* WHAT YOU SHOULD DO:
Write out, word for word, the part of the listing below that opens with the line containing "Dual Xeon, 64–128GB" and closes with the line containing "- Port group segmentation via pg-custodes", keeping both of those lines and adding no others.

* DATA FOR THIS TASK:
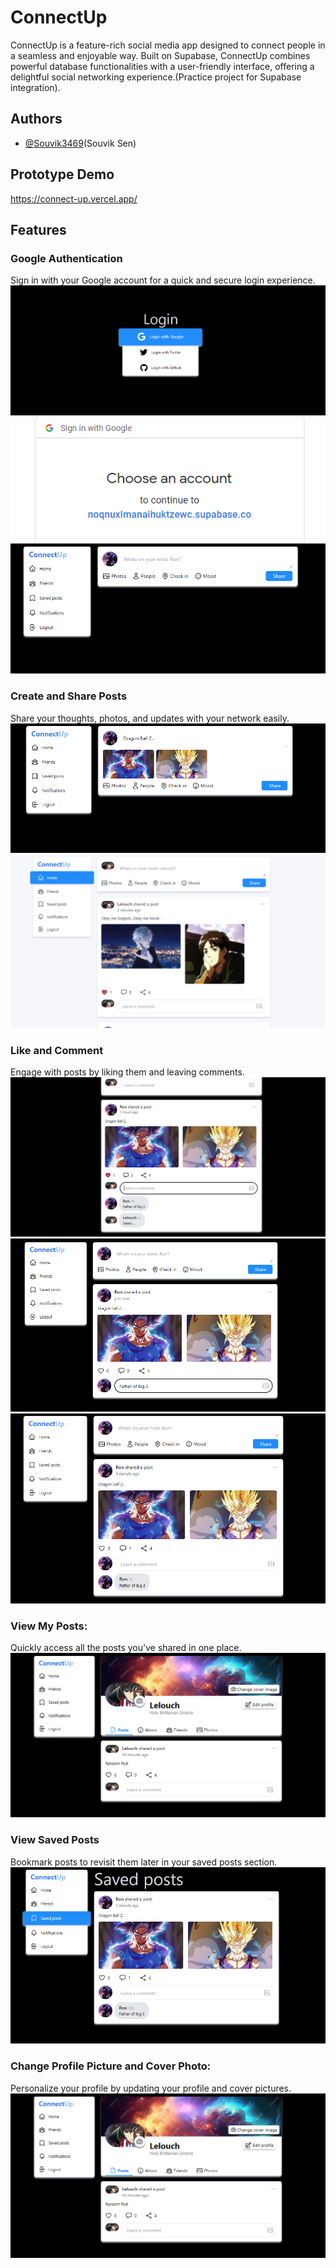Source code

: 
# ConnectUp

ConnectUp is a feature-rich social media app designed to connect people in a seamless and enjoyable way. Built on Supabase, ConnectUp combines powerful database functionalities with a user-friendly interface, offering a delightful social networking experience.(Practice project for Supabase integration).


## Authors

- [@Souvik3469](https://github.com/Souvik3469)(Souvik Sen)


## Prototype Demo

https://connect-up.vercel.app/
<!--
## Technology Stack & Tools

- Solidity (Writing Smart Contracts & Tests)
- Javascript (React & Testing)
- [Hardhat](https://hardhat.org/) (Development Framework)
- [Ethers.js](https://docs.ethers.io/v5/) (Blockchain Interaction)
- [React.js](https://reactjs.org/) (Frontend Framework)

### Prerequisites

- Ensure you have MetaMask installed on your web browser.
- Connect your MetaMask wallet to the Ethereum Ropsten test network for testing purposes.
-->

## Features
### Google Authentication
Sign in with your Google account for a quick and secure login experience.
![Auth1](https://github.com/Souvik3469/ConnectUp/blob/main/public/auth1.png)
![Auth2](https://github.com/Souvik3469/ConnectUp/blob/main/public/auth2.png)
![Home](https://github.com/Souvik3469/ConnectUp/blob/main/public/home1.png)

### Create and Share Posts
Share your thoughts, photos, and updates with your network easily.
![Add1](https://github.com/Souvik3469/ConnectUp/blob/main/public/addpost1.png)
![Add2](https://github.com/Souvik3469/ConnectUp/blob/main/public/allposts.png)

### Like and Comment
Engage with posts by liking them and leaving comments.
![Like](https://github.com/Souvik3469/ConnectUp/blob/main/public/likeandcomment.png)
![Comment1](https://github.com/Souvik3469/ConnectUp/blob/main/public/comment1.png)
![Comment2](https://github.com/Souvik3469/ConnectUp/blob/main/public/comment2.png)

### View My Posts:
Quickly access all the posts you've shared in one place.
![MyPosts](https://github.com/Souvik3469/ConnectUp/blob/main/public/myprofile.png)

### View Saved Posts
Bookmark posts to revisit them later in your saved posts section.
![SavedPosts](https://github.com/Souvik3469/ConnectUp/blob/main/public/savedpost1.png)

### Change Profile Picture and Cover Photo:
Personalize your profile by updating your profile and cover pictures.
![UpdateProfile](https://github.com/Souvik3469/ConnectUp/blob/main/public/myprofile.png)




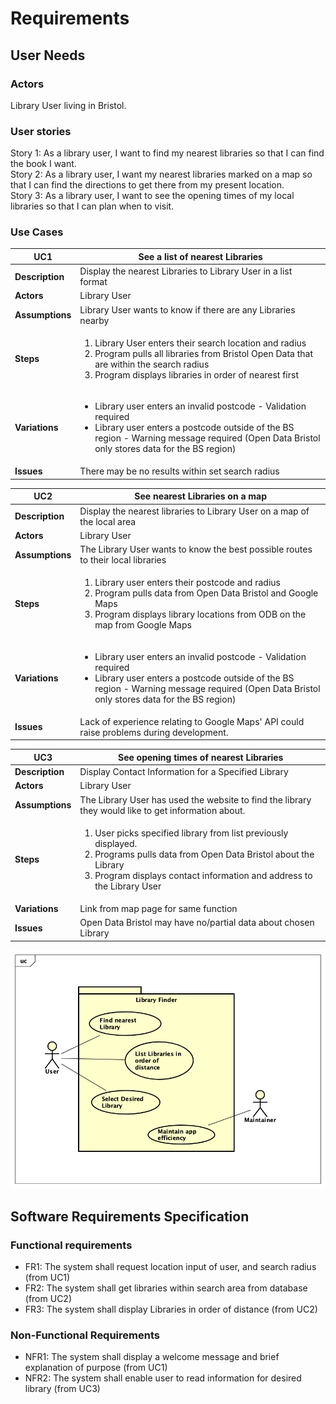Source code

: # Requirements

## User Needs

### Actors
Library User living in Bristol.

### User stories
Story 1: As a library user, I want to find my nearest libraries so that I can find the book I want.  
Story 2: As a library user, I want my nearest libraries marked on a map so that I can find the directions to get there from my present location.  
Story 3: As a library user, I want to see the opening times of my local libraries so that I can plan when to visit.  
### Use Cases

| UC1 | See a list of nearest Libraries | 
| --- | ------------------------------- |
| **Description** | Display the nearest Libraries to Library User in a list format |
| **Actors** | Library User |
| **Assumptions** | Library User wants to know if there are any Libraries nearby</td></tr>
| **Steps** | <ol><li>Library User enters their search location and radius</li><li>Program pulls all libraries from Bristol Open Data that are within the search radius</li><li>Program displays libraries in order of nearest first</li></ol>|
| **Variations** | <ul><li>Library user enters an invalid postcode - Validation required</li><li>Library user enters a postcode outside of the BS region - Warning message required (Open Data Bristol only stores data for the BS region)</li></ul> |
| **Issues** | There may be no results within set search radius |

| UC2 | See nearest Libraries on a map | 
| --- | ------------------------------ |
| **Description** | Display the nearest libraries to Library User on a map of the local area |
| **Actors** | Library User |
| **Assumptions** | The Library User wants to know the best possible routes to their local libraries </td></tr>
| **Steps** | <ol><li>Library user enters their postcode and radius</li><li>Program pulls data from Open Data Bristol and Google Maps</li><li>Program displays library locations from ODB on the map from Google Maps</li></ol> |
| **Variations** | <ul><li>Library user enters an invalid postcode - Validation required</li><li>Library user enters a postcode outside of the BS region - Warning message required (Open Data Bristol only stores data for the BS region)</li></ul> |
| **Issues** | Lack of experience relating to Google Maps' API could raise problems during development. |

| UC3 | See opening times of nearest Libraries | 
| --- | -------------------------------------- |
| **Description** | Display Contact Information for a Specified Library |
| **Actors** | Library User |
| **Assumptions** | The Library User has used the website to find the library they would like to get information about.</td></tr>
| **Steps** | <ol><li>User picks specified library from list previously displayed.</li><li>Programs pulls data from Open Data Bristol about the Library</li><li>Program displays contact information and address to the Library User</li></ol> |
| **Variations** | Link from map page for same function |
| **Issues** | Open Data Bristol may have no/partial data about chosen Library |


![Insert your Use-Case Diagram Here](images/ContextDiagram.png)

## Software Requirements Specification
### Functional requirements

* FR1: The system shall request location input of user, and search radius (from UC1)
* FR2: The system shall get libraries within search area from database (from UC2)
* FR3: The system shall display Libraries in order of distance (from UC2)


### Non-Functional Requirements
* NFR1: The system shall display a welcome message and brief explanation of purpose (from UC1)
* NFR2: The system shall enable user to read information for desired library (from UC3)

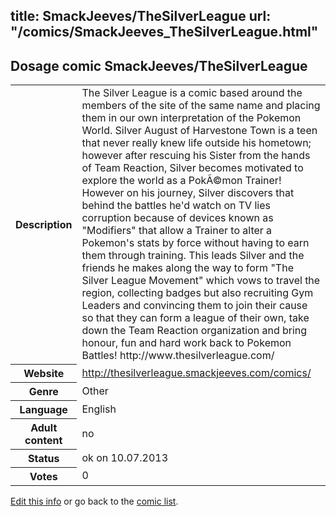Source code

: title: SmackJeeves/TheSilverLeague
url: "/comics/SmackJeeves_TheSilverLeague.html"
---
Dosage comic SmackJeeves/TheSilverLeague
-----------------------------------------

<p id="msg"></p>
<script type="text/javascript">
if (window.location.search === '?edit_info_mail=sent_ok') {
  var elem = document.getElementById("msg");
  elem.innerHTML = 'Edited information sucessfully sent for review, which is usually done daily. Thanks!';
  elem.className = 'ok';
}
</script>
<table class="comicinfo">
<tr>
<th>Description</th><td>The Silver League is a comic based around the members of the site of the same name and placing them in our own interpretation of the Pokemon World. Silver August of Harvestone Town is a teen that never really knew life outside his hometown; however after rescuing his Sister from the hands of Team Reaction, Silver becomes motivated to explore the world as a PokÃ©mon Trainer! However on his journey, Silver discovers that behind the battles he'd watch on TV lies corruption because of devices known as &quot;Modifiers&quot; that allow a Trainer to alter a Pokemon's stats by force without having to earn them through training. This leads Silver and the friends he makes along the way to form &quot;The Silver League Movement&quot; which vows to travel the region, collecting badges but also recruiting Gym Leaders and convincing them to join their cause so that they can form a league of their own, take down the Team Reaction organization and bring honour, fun and hard work back to Pokemon Battles! http://www.thesilverleague.com/</td>
</tr>
<tr>
<th>Website</th><td><a href="http://thesilverleague.smackjeeves.com/comics/">http://thesilverleague.smackjeeves.com/comics/</a></td>
</tr>
<tr>
<th>Genre</th><td>Other</td>
</tr>
<tr>
<th>Language</th><td>English</td>
</tr>
<tr>
<th>Adult content</th><td>no</td>
</tr>
<tr>
<th>Status</th><td>ok on 10.07.2013</td>
</tr>
<tr>
<th>Votes</th><td>0</td>
</tr>
</table>

[Edit this info](SmackJeeves_TheSilverLeague_edit.html) or go back to the [comic list](../comic-index.html).
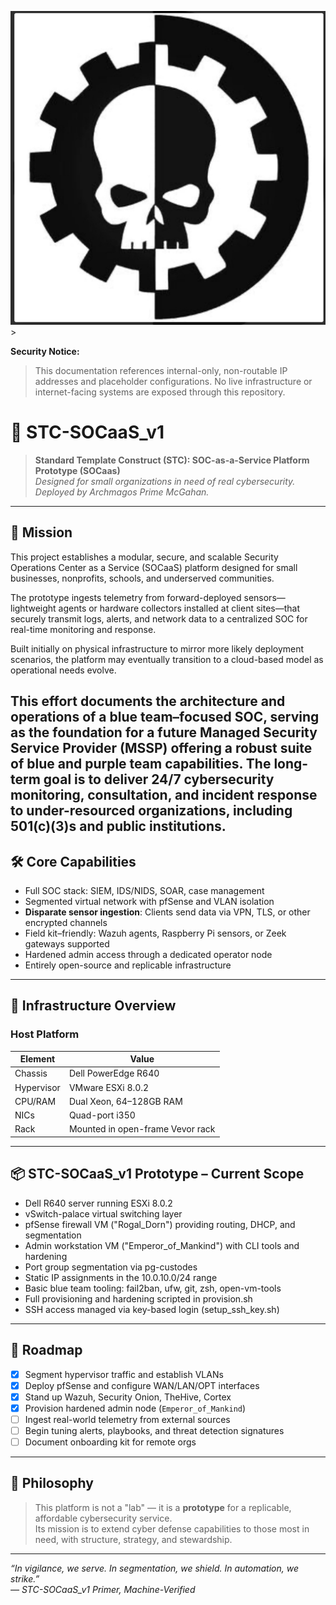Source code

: ![alt text](TYML4855.JPG)> 

**Security Notice:**  
> This documentation references internal-only, non-routable IP addresses and placeholder configurations. No live infrastructure or internet-facing systems are exposed through this repository.

# 🔱 STC-SOCaaS_v1

> **Standard Template Construct (STC): SOC-as-a-Service Platform Prototype (SOCaas)**  
> *Designed for small organizations in need of real cybersecurity. Deployed by Archmagos Prime McGahan.*

---

## 📜 Mission

This project establishes a modular, secure, and scalable Security Operations Center as a Service (SOCaaS) platform designed for small businesses, nonprofits, schools, and underserved communities.

The prototype ingests telemetry from forward-deployed sensors—lightweight agents or hardware collectors installed at client sites—that securely transmit logs, alerts, and network data to a centralized SOC for real-time monitoring and response.

Built initially on physical infrastructure to mirror more likely deployment scenarios, the platform may eventually transition to a cloud-based model as operational needs evolve.

This effort documents the architecture and operations of a blue team–focused SOC, serving as the foundation for a future Managed Security Service Provider (MSSP) offering a robust suite of blue and purple team capabilities. The long-term goal is to deliver 24/7 cybersecurity monitoring, consultation, and incident response to under-resourced organizations, including 501(c)(3)s and public institutions.
---

## 🛠️ Core Capabilities

- Full SOC stack: SIEM, IDS/NIDS, SOAR, case management
- Segmented virtual network with pfSense and VLAN isolation
- **Disparate sensor ingestion**: Clients send data via VPN, TLS, or other encrypted channels
- Field kit–friendly: Wazuh agents, Raspberry Pi sensors, or Zeek gateways supported
- Hardened admin access through a dedicated operator node
- Entirely open-source and replicable infrastructure

---

## 🧱 Infrastructure Overview

### Host Platform

| Element       | Value                         |
|---------------|-------------------------------|
| Chassis       | Dell PowerEdge R640           |
| Hypervisor    | VMware ESXi 8.0.2             |
| CPU/RAM       | Dual Xeon, 64–128GB RAM       |
| NICs          | Quad-port i350                |
| Rack          | Mounted in open-frame Vevor rack |

---

## 📦 STC-SOCaaS_v1 Prototype – Current Scope

- Dell R640 server running ESXi 8.0.2  
- vSwitch-palace virtual switching layer  
- pfSense firewall VM ("Rogal_Dorn") providing routing, DHCP, and segmentation  
- Admin workstation VM ("Emperor_of_Mankind") with CLI tools and hardening  
- Port group segmentation via pg-custodes  
- Static IP assignments in the 10.0.10.0/24 range  
- Basic blue team tooling: fail2ban, ufw, git, zsh, open-vm-tools  
- Full provisioning and hardening scripted in provision.sh  
- SSH access managed via key-based login (setup_ssh_key.sh)



---


## 🚀 Roadmap

- [x] Segment hypervisor traffic and establish VLANs
- [x] Deploy pfSense and configure WAN/LAN/OPT interfaces
- [x] Stand up Wazuh, Security Onion, TheHive, Cortex
- [x] Provision hardened admin node (`Emperor_of_Mankind`)
- [ ] Ingest real-world telemetry from external sources
- [ ] Begin tuning alerts, playbooks, and threat detection signatures
- [ ] Document onboarding kit for remote orgs

---

## 🧠 Philosophy

> This platform is not a "lab" — it is a **prototype** for a replicable, affordable cybersecurity service.  
> Its mission is to extend cyber defense capabilities to those most in need, with structure, strategy, and stewardship.

---

*“In vigilance, we serve. In segmentation, we shield. In automation, we strike.”*  
*— STC-SOCaaS_v1 Primer, Machine-Verified*
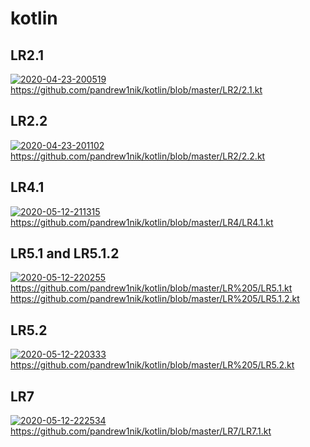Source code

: # kotlin
## LR2.1
<a href="https://imgbb.com/"><img src="https://i.ibb.co/L5q62c3/2020-04-23-200519.png" alt="2020-04-23-200519" border="0"></a>
https://github.com/pandrew1nik/kotlin/blob/master/LR2/2.1.kt
## LR2.2
<a href="https://imgbb.com/"><img src="https://i.ibb.co/JKT1NYT/2020-04-23-201102.png" alt="2020-04-23-201102" border="0"></a>
https://github.com/pandrew1nik/kotlin/blob/master/LR2/2.2.kt

## LR4.1
<a href="https://ibb.co/Z1JCPr9"><img src="https://i.ibb.co/x8sQ0bZ/2020-05-12-211315.png" alt="2020-05-12-211315" border="0"></a>
https://github.com/pandrew1nik/kotlin/blob/master/LR4/LR4.1.kt

## LR5.1 and LR5.1.2
<a href="https://ibb.co/YLd6ncV"><img src="https://i.ibb.co/G5MXYWr/2020-05-12-220255.png" alt="2020-05-12-220255" border="0"></a>
https://github.com/pandrew1nik/kotlin/blob/master/LR%205/LR5.1.kt
https://github.com/pandrew1nik/kotlin/blob/master/LR%205/LR5.1.2.kt
## LR5.2
<a href="https://ibb.co/Tt0g3qX"><img src="https://i.ibb.co/cQ8rnX5/2020-05-12-220333.png" alt="2020-05-12-220333" border="0"></a>
https://github.com/pandrew1nik/kotlin/blob/master/LR%205/LR5.2.kt

## LR7
<a href="https://imgbb.com/"><img src="https://i.ibb.co/VYgbHT9/2020-05-12-222534.png" alt="2020-05-12-222534" border="0"></a>
https://github.com/pandrew1nik/kotlin/blob/master/LR7/LR7.1.kt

* ANSWER TO THE PROBLEM:
| CPU/RAM       | Dual Xeon, 64–128GB RAM       |
| NICs          | Quad-port i350                |
| Rack          | Mounted in open-frame Vevor rack |

---

## 📦 STC-SOCaaS_v1 Prototype – Current Scope

- Dell R640 server running ESXi 8.0.2  
- vSwitch-palace virtual switching layer  
- pfSense firewall VM ("Rogal_Dorn") providing routing, DHCP, and segmentation  
- Admin workstation VM ("Emperor_of_Mankind") with CLI tools and hardening  
- Port group segmentation via pg-custodes  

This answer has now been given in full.